Forty years earlier, a man committed suicide in a stolen car at this farm at the end of the road. Like a fuse on a firework, his death lit a touch-paper and resonated in unimaginable ways. The darkness was unleashed, something scary and thoroughly incomprehensible to a little boy. And Lettie—magical, comforting, wise beyond her years—promised to protect him, no matter what.
My Review: One of the best things about this book is some characters. The Hempstocks, the women prominently featured in this book, were amazing. Old Mrs. Hempstock and Ginnie Hempstock were so motherly and caring, you would want them in your family. Lettie Hempstock is a very brave and wise heroine. While the narrator of the book is someone to care about, he was hard to truly connect to because he is never addressed by name.
Another thing I enjoyed about this book is Gaiman’s writing style. Although I’m used to it, it is always something I appreciate. He has a way of describing magic that makes you really feel it. Also, he does a good job making a story something anyone can connect to. Furthermore, some of his sentences are memorable because they honestly reflect on something. A favorite goes, “I liked myths. They weren’t adult stories and they weren’t children’s stories. They were better than that. They just were.”

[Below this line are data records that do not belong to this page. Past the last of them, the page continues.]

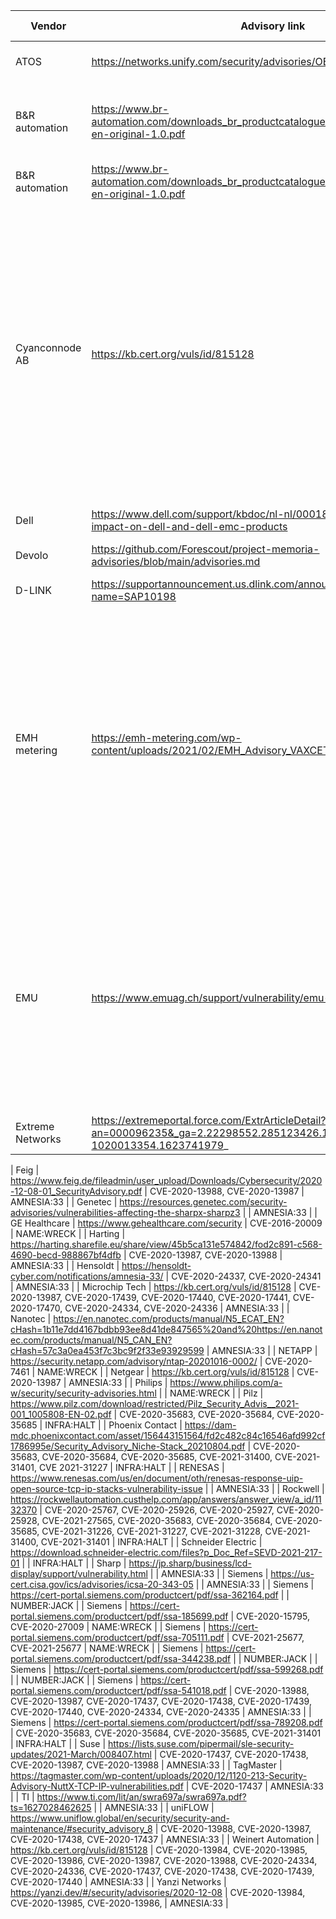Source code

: | Vendor         | Advisory link                                                                                                         | CVE IDs                                                                                                                                                                          | Release name |
|----------------|-----------------------------------------------------------------------------------------------------------------------|----------------------------------------------------------------------------------------------------------------------------------------------------------------------------------|--------------|
| ATOS           | https://networks.unify.com/security/advisories/OBSO-2101-01.pdf                                                       | CVE-2020-13987                                                                                                                                                                   | AMNESIA:33   |
| B&R automation | https://www.br-automation.com/downloads_br_productcatalogue/assets/1621259206587-en-original-1.0.pdf                  | CVE-2020-13987, CVE-2020-17438                                                                                                                                                   | AMNESIA:33   |
| B&R automation | https://www.br-automation.com/downloads_br_productcatalogue/assets/1620567478764-en-original-1.0.pdf                  | CVE-2016-20009                                                                                                                                                                   | NAME:WRECK   |
| Cyanconnode AB | https://kb.cert.org/vuls/id/815128                                                                                    | CVE-2020-13985, CVE-2020-13986, CVE-2020-13987, CVE-2020-13988, CVE-2020-17437, CVE-2020-17438, CVE-2020-17439, CVE-2020-17440                                                   | AMNESIA:33   |
| Dell           | https://www.dell.com/support/kbdoc/nl-nl/000180988/amnesia-33-impact-on-dell-and-dell-emc-products                    |                                                                                                                                                                                  | AMNESIA:33   |
| Devolo         | https://github.com/Forescout/project-memoria-advisories/blob/main/advisories.md                                       |  CVE-2020-13987                                                                                                                                                                  | AMNESIA:33   |
| D-LINK         | https://supportannouncement.us.dlink.com/announcement/publication.aspx?name=SAP10198                                  |                                                                                                                                                                                  | AMNESIA:33   |
| EMH metering   | https://emh-metering.com/wp-content/uploads/2021/02/EMH_Advisory_VAXCET_210203.pdf                                    | CVE-2020-13987, CVE-2020-13988, CVE-2020-17437, CVE-2020-17438, CVE-2020-17439, CVE-2020-17440 and CVE-2020-24334                                                                | AMNESIA:33   |
| EMU            | https://www.emuag.ch/support/vulnerability/emu-sec20201201/                                                           | CVE-2020-13988, CVE-2020-13987, CVE-2020-17440, CVE-2020-17439, CVE-2020-17439, CVE-2020-17437                                                                                   | AMNESIA:33   | 
| Extreme Networks | https://extremeportal.force.com/ExtrArticleDetail?an=000096235&_ga=2.22298552.285123426.1623741979-1020013354.1623741979_ | CVE-2016-20009 | NAME:WRECK   |

| Feig           | https://www.feig.de/fileadmin/user_upload/Downloads/Cybersecurity/2020-12-08-01_SecurityAdvisory.pdf                  | CVE-2020-13988, CVE-2020-13987                                                                                                                                                   | AMNESIA:33   |
| Genetec        | https://resources.genetec.com/security-advisories/vulnerabilities-affecting-the-sharpx-sharpz3                        |                                                                                                                                                                                  | AMNESIA:33   |
| GE Healthcare  | https://www.gehealthcare.com/security | CVE-2016-20009                                                                                                                                                                   | NAME:WRECK   |
| Harting        | https://harting.sharefile.eu/share/view/45b5ca131e574842/fod2c891-c568-4690-becd-988867bf4dfb                         | CVE-2020-13987, CVE-2020-13988                                                                                                                                                   | AMNESIA:33   |
| Hensoldt       | https://hensoldt-cyber.com/notifications/amnesia-33/                                                                  | CVE-2020-24337, CVE-2020-24341                                                                                                                                                   | AMNESIA:33   |
| Microchip Tech | https://kb.cert.org/vuls/id/815128                                                                                    | CVE-2020-13987, CVE-2020-17439, CVE-2020-17440, CVE-2020-17441, CVE-2020-17470, CVE-2020-24334, CVE-2020-24336                                                                   | AMNESIA:33   |
| Nanotec        | https://en.nanotec.com/products/manual/N5_ECAT_EN?cHash=1b11e7dd4167bdbb93ee8d41de847565%20and%20https://en.nanotec.com/products/manual/N5_CAN_EN?cHash=57c3a0ea453f7c3bc9f2f33e93929599                                                                                                                 | AMNESIA:33   |
| NETAPP         | https://security.netapp.com/advisory/ntap-20201016-0002/                                                              | CVE-2020-7461                                                                                                                                                                    | NAME:WRECK   |
| Netgear        | https://kb.cert.org/vuls/id/815128                                                                                    | CVE-2020-13987                                                                                                                                                                   | AMNESIA:33   |
| Philips        | https://www.philips.com/a-w/security/security-advisories.html                                                         |                                                                                                                                                                                  | NAME:WRECK   |
| Pilz           | https://www.pilz.com/download/restricted/Pilz_Security_Advis__2021-001_1005808-EN-02.pdf                              | CVE-2020-35683, CVE-2020-35684, CVE-2020-35685 | INFRA:HALT  |
| Phoenix Contact | https://dam-mdc.phoenixcontact.com/asset/156443151564/fd2c482c84c16546afd992cf1786995e/Security_Advisory_Niche-Stack_20210804.pdf | CVE-2020-35683, CVE-2020-35684, CVE-2020-35685, CVE-2021-31400, CVE-2021-31401, CVE 2021-31227 | INFRA:HALT |
| RENESAS        | https://www.renesas.com/us/en/document/oth/renesas-response-uip-open-source-tcp-ip-stacks-vulnerability-issue         |                                                                                                                                                                                  | AMNESIA:33   |
| Rockwell       | https://rockwellautomation.custhelp.com/app/answers/answer_view/a_id/1132370                                          | CVE-2020-25767, CVE-2020-25926, CVE-2020-25927, CVE-2020-25928, CVE-2021-27565, CVE-2020-35683, CVE-2020-35684, CVE-2020-35685, CVE-2021-31226, CVE-2021-31227, CVE-2021-31228, CVE-2021-31400, CVE-2021-31401 | INFRA:HALT |
| Schneider Electric | https://download.schneider-electric.com/files?p_Doc_Ref=SEVD-2021-217-01 |  | INFRA:HALT |
| Sharp          | https://jp.sharp/business/lcd-display/support/vulnerability.html                                                      |                                                                                                                                                                                  | AMNESIA:33   |
| Siemens        | https://us-cert.cisa.gov/ics/advisories/icsa-20-343-05                                                                |                                                                                                                                                                                  | AMNESIA:33   |
| Siemens               | https://cert-portal.siemens.com/productcert/pdf/ssa-362164.pdf                                                        |                                                                                                                                                                                  | NUMBER:JACK  |
|  Siemens              | https://cert-portal.siemens.com/productcert/pdf/ssa-185699.pdf                                                        | CVE-2020-15795, CVE-2020-27009                                                                                                                                                   | NAME:WRECK   |
|   Siemens             | https://cert-portal.siemens.com/productcert/pdf/ssa-705111.pdf                                                        | CVE-2021-25677, CVE-2021-25677                                                                                                                                                   | NAME:WRECK   |
|   Siemens             | https://cert-portal.siemens.com/productcert/pdf/ssa-344238.pdf                                                        |                                                                                                                                                                                  | NUMBER:JACK  |
|   Siemens             | https://cert-portal.siemens.com/productcert/pdf/ssa-599268.pdf                                                        |                                                                                                                                                                                  | NUMBER:JACK  |
|    Siemens            | https://cert-portal.siemens.com/productcert/pdf/ssa-541018.pdf                                                        | CVE-2020-13988, CVE-2020-13987, CVE-2020-17437, CVE-2020-17438, CVE-2020-17439, CVE-2020-17440, CVE-2020-24334, CVE-2020-24335                                                   | AMNESIA:33   |
| Siemens        | https://cert-portal.siemens.com/productcert/pdf/ssa-789208.pdf | CVE-2020-35683, CVE-2020-35684, CVE-2020-35685, CVE-2021-31401 | INFRA:HALT |
| Suse           | https://lists.suse.com/pipermail/sle-security-updates/2021-March/008407.html                                          | CVE-2020-17437, CVE-2020-17438, CVE-2020-13987, CVE-2020-13988                                                                                                                   | AMNESIA:33   |
| TagMaster          | https://tagmaster.com/wp-content/uploads/2020/12/1120-213-Security-Advisory-NuttX-TCP-IP-vulnerabilities.pdf          | CVE-2020-17437                                                                                                                                                                   | AMNESIA:33   |
| TI                   | https://www.ti.com/lit/an/swra697a/swra697a.pdf?ts=1627028462625                                                      |                                                                                                                                                                                   | AMNESIA:33   |
| uniFLOW              | https://www.uniflow.global/en/security/security-and-maintenance/#security_advisory_8                                  | CVE-2020-13988, CVE-2020-13987, CVE-2020-17438, CVE-2020-17437                                                                                                                   | AMNESIA:33   |
| Weinert Automation   | https://kb.cert.org/vuls/id/815128                                                                                    | CVE-2020-13984, CVE-2020-13985, CVE-2020-13986, CVE-2020-13987, CVE-2020-13988, CVE-2020-24334, CVE-2020-24336, CVE-2020-17437, CVE-2020-17438, CVE-2020-17439, CVE-2020-17440   | AMNESIA:33   |
| Yanzi Networks       | https://yanzi.dev/#/security/advisories/2020-12-08                                                                    | CVE-2020-13984, CVE-2020-13985, CVE-2020-13986,                                                                                                                                  | AMNESIA:33   |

Despite these good aspects, the lack of a plot resolution kept this book from being really enjoyable. The reason for this is that the purpose of the magic is never explained. Why is there an ocean at the end of the lane? Where did it come from? Without these questions answered, it feels like the reader is missing something.
Gaiman has crafted an engaging story, but he has written better works. However, this book might be enjoyable to teens and adults who love fantasy. At only 178 pages, it is also a decent summer read. If you enjoyed Gaiman’s Coraline, then feel free to give this book a try.